#### DATA FOR PROCESSING
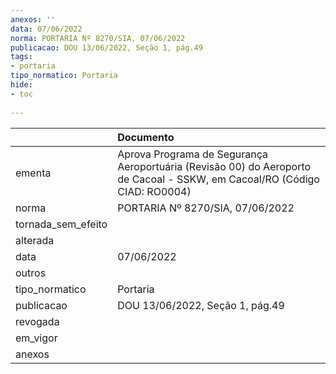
 ```yaml
---
anexos: ''
data: 07/06/2022
norma: PORTARIA Nº 8270/SIA, 07/06/2022
publicacao: DOU 13/06/2022, Seção 1, pág.49
tags:
- portaria
tipo_normatico: Portaria
hide: 
- toc 
 
---
```


|                    | Documento                                                                                                                 |
|:-------------------|:--------------------------------------------------------------------------------------------------------------------------|
| ementa             | Aprova Programa de Segurança Aeroportuária (Revisão 00) do Aeroporto de Cacoal - SSKW, em Cacoal/RO (Código CIAD: RO0004) |
| norma              | PORTARIA Nº 8270/SIA, 07/06/2022                                                                                          |
| tornada_sem_efeito |                                                                                                                           |
| alterada           |                                                                                                                           |
| data               | 07/06/2022                                                                                                                |
| outros             |                                                                                                                           |
| tipo_normatico     | Portaria                                                                                                                  |
| publicacao         | DOU 13/06/2022, Seção 1, pág.49                                                                                           |
| revogada           |                                                                                                                           |
| em_vigor           |                                                                                                                           |
| anexos             |                                                                                                                           |
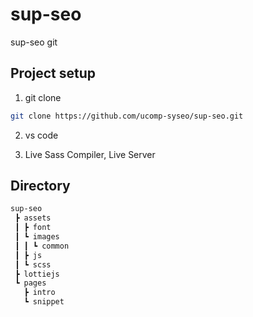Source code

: # sup-seo

sup-seo git

## Project setup

1. git clone

```sh
git clone https://github.com/ucomp-syseo/sup-seo.git
```

2. vs code

3. Live Sass Compiler, Live Server

## Directory

```bash
sup-seo
 ┣ assets
 ┃ ┣ font
 ┃ ┗ images
 ┃ ┃ ┗ common
 ┃ ┣ js
 ┃ ┗ scss
 ┣ lottiejs
 ┗ pages
   ┣ intro
   ┗ snippet
```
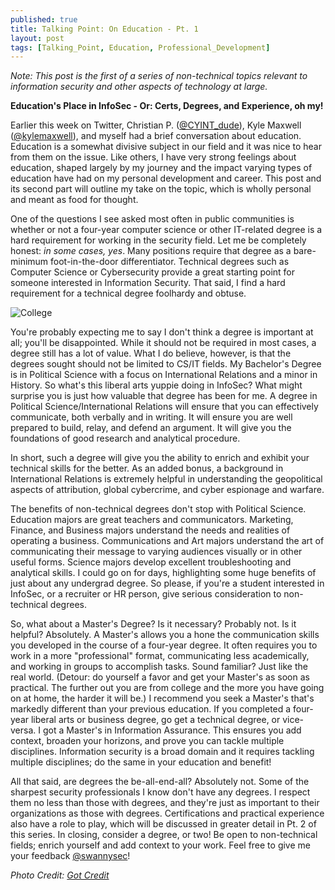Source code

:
 ```yaml
---
published: true
title: Talking Point: On Education - Pt. 1
layout: post
tags: [Talking_Point, Education, Professional_Development]
---
```

*Note: This post is the first of a series of non-technical topics relevant to information security and other aspects of technology at large.*

**Education's Place in InfoSec - Or: Certs, Degrees, and Experience, oh my!**

Earlier this week on Twitter, Christian P. ([@CYINT_dude](https://twitter.com/CYINT_dude)), Kyle Maxwell ([@kylemaxwell](https://twitter.com/kylemaxwell)), and myself had a brief conversation about education.  Education is a somewhat divisive subject in our field and it was nice to hear from them on the issue.  Like others, I have very strong feelings about education, shaped largely by my journey and the impact varying types of education have had on my personal development and career.  This post and its second part will outline my take on the topic, which is wholly personal and meant as food for thought.

One of the questions I see asked most often in public communities is whether or not a four-year computer science or other IT-related degree is a hard requirement for working in the security field.  Let me be completely honest: *in some cases, yes*.  Many positions require that degree as a bare-minimum foot-in-the-door differentiator.  Technical degrees such as Computer Science or Cybersecurity provide a great starting point for someone interested in Information Security.  That said, I find a hard requirement for a technical degree foolhardy and obtuse.

![College](https://swannysec.github.io/public/college.jpg)

You're probably expecting me to say I don't think a degree is important at all; you'll be disappointed.  While it should not be required in most cases, a degree still has a lot of value.  What I do believe, however, is that the degrees sought should not be limited to CS/IT fields.  My Bachelor's Degree is in Political Science with a focus on International Relations and a minor in History.  So what's this liberal arts yuppie doing in InfoSec?  What might surprise you is just how valuable that degree has been for me.  A degree in Political Science/International Relations will ensure that you can effectively communicate, both verbally and in writing.  It will ensure you are well prepared to build, relay, and defend an argument.  It will give you the foundations of good research and analytical procedure.  

In short, such a degree will give you the ability to enrich and exhibit your technical skills for the better.  As an added bonus, a background in International Relations is extremely helpful in understanding the geopolitical aspects of attribution, global cybercrime, and cyber espionage and warfare.

The benefits of non-technical degrees don't stop with Political Science.  Education majors are great teachers and communicators.  Marketing, Finance, and Business majors understand the needs and realities of operating a business.  Communications and Art majors understand the art of communicating their message to varying audiences visually or in other useful forms.  Science majors develop excellent troubleshooting and analytical skills.  I could go on for days, highlighting some huge benefits of just about any undergrad degree.  So please, if you're a student interested in InfoSec, or a recruiter or HR person, give serious consideration to non-technical degrees.

So, what about a Master's Degree?  Is it necessary?  Probably not.  Is it helpful? Absolutely.  A Master's allows you a hone the communication skills you developed in the course of a four-year degree.  It often requires you to work in a more "professional" format, communicating less academically, and working in groups to accomplish tasks.  Sound familiar?  Just like the real world.  (Detour: do yourself a favor and get your Master's as soon as practical.  The further out you are from college and the more you have going on at home, the harder it will be.)  I recommend you seek a Master's that's markedly different than your previous education.  If you completed a four-year liberal arts or business degree, go get a technical degree, or vice-versa.  I got a Master's in Information Assurance.  This ensures you add context, broaden your horizons, and prove you can tackle multiple disciplines.  Information security is a broad domain and it requires tackling multiple disciplines; do the same in your education and benefit!

All that said, are degrees the be-all-end-all?  Absolutely not.  Some of the sharpest security professionals I know don't have any degrees.  I respect them no less than those with degrees, and they're just as important to their organizations as those with degrees.  Certifications and practical experience also have a role to play, which will be discussed in greater detail in Pt. 2 of this series.  In closing, consider a degree, or two!  Be open to non-technical fields; enrich yourself and add context to your work.  Feel free to give me your feedback [@swannysec](https://twitter.com/swannysec)!


*Photo Credit: [Got Credit](https://www.gotcredit.com)*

#### TASK TO CARRY OUT
Which lines above contain the word "publicacao"? Copy all of them.

#### EXERCISE OUTPUT
publicacao: DOU 13/06/2022, Seção 1, pág.49
| publicacao         | DOU 13/06/2022, Seção 1, pág.49                                                                                           |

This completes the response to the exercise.